Okay, hasta aquí nuestro
acercamiento sarcástico. Ahora, vayamos en serio. Mulán 2020, la película “live
action” que Disney Pictures se vio forzada a lanzar desde su plataforma on-line
debido a la crisis mundial del co-vid 19, puede ser perfectamente leída de esta
forma. Y no criticaríamos a nadie por hacerlo, ni siquiera a nosotros mismos.
Algo de nuestras corrosivas observaciones efectivamente se halla en el guión de
la cinta, que ni pretende ser original ni tampoco parecería posible que lo
fuera, pero lo curioso con esta realización es que comienza a crecer lenta pero
firmemente a partir de sus propias debilidades, hasta erigirse finalmente en
una muy sólida historia de autodescubrimiento, lealtad y solidaridad. De Disney
no puede esperarse nada demasiado rupturista ni arriesgado, o por lo menos nada
que marque una nueva frontera narrativa; lo que quiere decir que de su seno
jamás podría surgir un equivalente “infanto-juvenil-familiar” de Quentin Tarantino
y su cine, por poner un caso. Sí, en cambio, pueden esperarse gratas
experiencias como Encantada (Enchanted,
2007; Kevin Lima), brillante filme que lanzó a la fama a la luminosa Amy Adams,
o la excelente Oz El Poderoso (Oz, The
Great And Powerful, 2013; Sam Raimi), maravillosa precuela a El
Mago de Oz protagonizada por James Franco; pero ocurre con los filmes
animados de la compañía —los puramente propios, no los de estudios asociados
como Pixar— que resultan siempre un tanto conservadores y demasiado apegados a
los vientos de época, corrección política mediante. En esas cintas, casi
siempre musicales (aunque hay excepciones), se trata usualmente de montarse a
la ola cultural de turno con mayor o menor fortuna, aunque conserven de todos
modos un tufillo a cierto conservadurismo poco disimulado. Sin embargo, no es
menos cierto tampoco que la Mulán animada databa de 1998, 22
años atrás, cuando la ola feminista estaba todavía en pañales y una heroína
mujer y protagónica era poco menos que una osadía. Pero ahora las cosas han
cambiado, y como pasa demasiado a menudo en estos tiempos convulsos, todo
movimiento cultural o político acaba pasándose de rosca, algo que el cine y la
tevé de estos días reflejan con amarga certeza. Entonces, lo que ocurre cuando
nos disponemos a ver Mulán es que se nos encienden todas
las alarmas y fruncimos el seño con disgusto, dispuestos a criticar con saña
justiciera cualquier exceso que siquiera asome la cabeza de ella.
Y así ocurre
con los primeros 10 o 15 minutos del filme, cuando el espectador adulto y
curado de espanto “lee” la trama que se va desarrollando de la manera en que
comenzamos este artículo.
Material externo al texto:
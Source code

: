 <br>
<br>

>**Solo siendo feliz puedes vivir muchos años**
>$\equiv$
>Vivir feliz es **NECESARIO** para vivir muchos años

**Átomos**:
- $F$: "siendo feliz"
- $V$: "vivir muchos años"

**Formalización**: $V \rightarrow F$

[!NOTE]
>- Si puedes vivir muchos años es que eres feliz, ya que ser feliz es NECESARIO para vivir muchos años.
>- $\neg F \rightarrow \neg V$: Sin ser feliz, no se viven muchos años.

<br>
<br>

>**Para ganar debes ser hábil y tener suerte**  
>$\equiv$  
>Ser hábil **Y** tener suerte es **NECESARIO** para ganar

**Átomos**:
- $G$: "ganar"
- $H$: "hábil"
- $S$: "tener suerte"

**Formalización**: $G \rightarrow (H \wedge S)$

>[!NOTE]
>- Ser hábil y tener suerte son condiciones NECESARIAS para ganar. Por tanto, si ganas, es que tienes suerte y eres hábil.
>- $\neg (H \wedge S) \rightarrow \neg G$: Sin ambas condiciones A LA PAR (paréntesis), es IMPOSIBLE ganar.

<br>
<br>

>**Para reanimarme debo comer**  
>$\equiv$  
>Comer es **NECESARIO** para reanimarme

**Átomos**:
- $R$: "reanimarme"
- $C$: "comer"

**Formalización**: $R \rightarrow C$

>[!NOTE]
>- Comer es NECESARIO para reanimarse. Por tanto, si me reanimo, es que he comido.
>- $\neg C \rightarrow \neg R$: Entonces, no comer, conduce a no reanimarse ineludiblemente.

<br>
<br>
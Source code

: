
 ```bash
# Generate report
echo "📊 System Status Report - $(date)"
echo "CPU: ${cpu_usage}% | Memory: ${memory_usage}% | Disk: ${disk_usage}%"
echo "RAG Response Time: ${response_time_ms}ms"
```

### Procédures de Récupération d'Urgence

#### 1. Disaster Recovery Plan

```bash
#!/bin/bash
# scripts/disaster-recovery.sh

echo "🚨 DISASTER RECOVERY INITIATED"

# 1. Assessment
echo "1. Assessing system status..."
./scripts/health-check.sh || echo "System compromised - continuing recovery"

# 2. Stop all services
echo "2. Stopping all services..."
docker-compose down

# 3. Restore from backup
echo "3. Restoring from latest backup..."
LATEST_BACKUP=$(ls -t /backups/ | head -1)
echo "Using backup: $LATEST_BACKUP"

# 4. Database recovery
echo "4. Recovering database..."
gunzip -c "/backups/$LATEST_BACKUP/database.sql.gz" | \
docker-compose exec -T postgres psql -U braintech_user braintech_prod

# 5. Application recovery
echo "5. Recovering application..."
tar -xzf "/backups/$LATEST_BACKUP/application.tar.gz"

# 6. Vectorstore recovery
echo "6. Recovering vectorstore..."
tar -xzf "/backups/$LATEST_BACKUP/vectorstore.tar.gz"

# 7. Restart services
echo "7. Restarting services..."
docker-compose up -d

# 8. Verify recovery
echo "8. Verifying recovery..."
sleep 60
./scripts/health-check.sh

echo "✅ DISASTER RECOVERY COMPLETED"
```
Pero Mulán, afortunadamente, depara más
de una sorpresa, y la primera de ellas es que no se trata en absoluto de un
panfleto feminista o igualitarista, sino más bien de la vieja y nunca resuelta
tensión entre deber de estado y lealtad al corazón, además de aquella entre
mandatos culturales o adaptación a las nuevas realidades. Y cómo no, de la
igualmente añeja cuestión de los “diferentes” y su dificultosa inserción en la
sociedad. Dicho así, de todos modos, podría pensarse que el filme resulta
acartonado y solemne, pero gracias a la vieja (y todavía no desaparecida del
todo) magia del cine, Mulán se convierte en una aventura
iniciática en toda regla, plena de emoción, llena de aciertos formales y
narrativos, dueña de una belleza visual arrebatadora y muy sabia a la hora de
dosificar la acción y la violencia. Lírica, de gran belleza poética, pero muy
firme en sus concepciones, la película nos cuenta el viaje personal de
iniciación de Huá Mulán, quien descubrirá muy pronto que haber nacido mujer no
es la única dificultad en su mundo patriarcal y androcéntrico, sino más bien su
propia arrogancia y orgullo, los que le impiden liberar a la magnífica mujer
que lleva dentro. Hasta entonces, Mulán no ha sido otra cosa que una niña
caprichosa demasiado consciente de sus talentos y capacidades, que si bien ha
acatado el severo mandato paterno que le prohíbe exteriorizar su dominio del
Chi —que conlleva, además, el de aceptar su “lugar” en la escala social— no ha hecho otra cosa que boicotear
consciente o inconscientemente todos los esfuerzos familiares por encauzarla y
recuperar así el honor familiar. El gran acierto del guión, insistimos,
consiste en señalar con toda claridad que el gran error de la protagonista
consiste en adoptar la mentira y el engaño como forma de proteger a su familia
y restaurarle su dignidad. Cuando se descubra su verdadera identidad (esto no
es un spoiler, se sabe que sucederá desde el vamos) por cierto que la reacción
de sus superiores, quienes hasta entonces habían valorado su esfuerzo y
valentía, será todo lo negativa que su cultura machista y altamente estratificada
permitiría esperar, pero el espectador, sin embargo, advierte rápidamente que
algo de razón hay en sus argumentos, por mucho que el corazoncito de todos esté
inequívocamente del lado de la protagonista. Mulán sigue creyendo que el fin
justifica los medios, y por cierto que algo de ambiguo cierto puede haber en
ello, pero solo si se es fiel a sí mismo/a, para lo que —irrevocablemente— debe
haber un camino previo y arduo de autoconocimiento.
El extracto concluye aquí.